On cue, Rufus the cat made a noise like he was about to cough up a hairball the size of a small sheep.

“What the hell’s wrong with him?” I demanded.

“Damned if I know,” Otis insisted. “Do I look like a cat herder?”

Rufus hissed and began to stretch, but not in the slow, languorous way that a cat usually stretched. It was in the horrifying way a wereanimal began to shift. I winced when I heard long bones reforming and ligaments popping. Living with Reyha and Deylaud, I’d recognize those noises anywhere. The brutal sounds of shape shifting signaled the beginnings of Rufus’s daily metamorphosis.

“The sun is out,” I said. “He’s about to turn.”

Otis looked toward the floor in disgusted fascination. “Whoa! That’s really ugly.”

“Ain’t it?” I averted my eyes.

“You should watch this.”

“I’ve seen enough weres shift to last me a lifetime. Listen, you stay here and watch over him until he rears up on his hind legs. He’ll be defenseless mid-shift. I’m going to go and try to get the drop on Eleanor before she leaves the house.”

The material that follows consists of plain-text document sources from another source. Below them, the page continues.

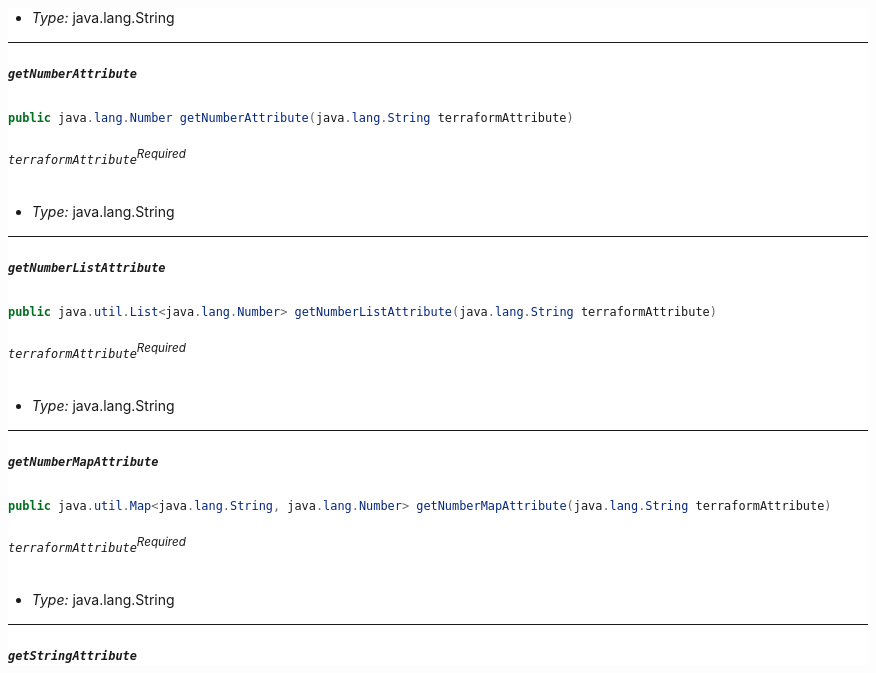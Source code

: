 - *Type:* java.lang.String

---

##### `getNumberAttribute` <a name="getNumberAttribute" id="@cdktf/provider-boundary.dataBoundaryGroup.DataBoundaryGroupScopeOutputReference.getNumberAttribute"></a>

```java
public java.lang.Number getNumberAttribute(java.lang.String terraformAttribute)
```

###### `terraformAttribute`<sup>Required</sup> <a name="terraformAttribute" id="@cdktf/provider-boundary.dataBoundaryGroup.DataBoundaryGroupScopeOutputReference.getNumberAttribute.parameter.terraformAttribute"></a>

- *Type:* java.lang.String

---

##### `getNumberListAttribute` <a name="getNumberListAttribute" id="@cdktf/provider-boundary.dataBoundaryGroup.DataBoundaryGroupScopeOutputReference.getNumberListAttribute"></a>

```java
public java.util.List<java.lang.Number> getNumberListAttribute(java.lang.String terraformAttribute)
```

###### `terraformAttribute`<sup>Required</sup> <a name="terraformAttribute" id="@cdktf/provider-boundary.dataBoundaryGroup.DataBoundaryGroupScopeOutputReference.getNumberListAttribute.parameter.terraformAttribute"></a>

- *Type:* java.lang.String

---

##### `getNumberMapAttribute` <a name="getNumberMapAttribute" id="@cdktf/provider-boundary.dataBoundaryGroup.DataBoundaryGroupScopeOutputReference.getNumberMapAttribute"></a>

```java
public java.util.Map<java.lang.String, java.lang.Number> getNumberMapAttribute(java.lang.String terraformAttribute)
```

###### `terraformAttribute`<sup>Required</sup> <a name="terraformAttribute" id="@cdktf/provider-boundary.dataBoundaryGroup.DataBoundaryGroupScopeOutputReference.getNumberMapAttribute.parameter.terraformAttribute"></a>

- *Type:* java.lang.String

---

##### `getStringAttribute` <a name="getStringAttribute" id="@cdktf/provider-boundary.dataBoundaryGroup.DataBoundaryGroupScopeOutputReference.getStringAttribute"></a>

“Okay,” Otis agreed, still mesmerized by the sight of Rufus’s turning. “Wow, this would make some crazy reality show.”

I looked at the faerie and the mancat. “You remind me of Beauty and the Beast,” I said.

I opened the metal door as quietly as I could. Good thing it was new so the hinges didn’t squeak. The basement had been finished in the last couple of days, so no light from the rising sun shown in. I saw a form covered in cloth near the far wall and could sense that it was Eleanor. As I crept closer I saw that the cloth was the silk shawl William had given her to use in her voodoo rituals.

I slipped up on her silently and grabbed her from behind, catching her around the shoulders and pinning her to my chest. Instantly awake, she flailed against me with all her strength. Her heels struck my kneecaps and her head banged against my collarbone, but I held her fast.

“Tell me why I shouldn’t kill you for what you did to William,” I hissed into her ear.

“William deserved everything he got for sending me to the tortures of hell.”

“You need a new song. I’ve heard that one too many times. Try again.”

She struggled in vain to free her arms but only managed to claw at my thighs with her long nails. “Okay, how about this one? You and I both know you can’t kill me because I’m the only one who can get your little birdbrain friend back into a human body. Your voodoo witch could study all the old spells she can find and she won’t be able to help.”

“So we’re at a Mexican standoff. If you have any ideas, I’m listening.”

“I’ll let Ginger have her body back if you protect me from the Slayer.”

Eleanor’s proposal surprised me. It seemed too easy. What made her think I could protect her? She probably figured that since I had managed to keep Connie from killing
me
I had some influence over her. I wasn’t about to set Eleanor straight on that point. And what made her think I wouldn’t double-cross her? There was something missing here and I couldn’t decide what it was.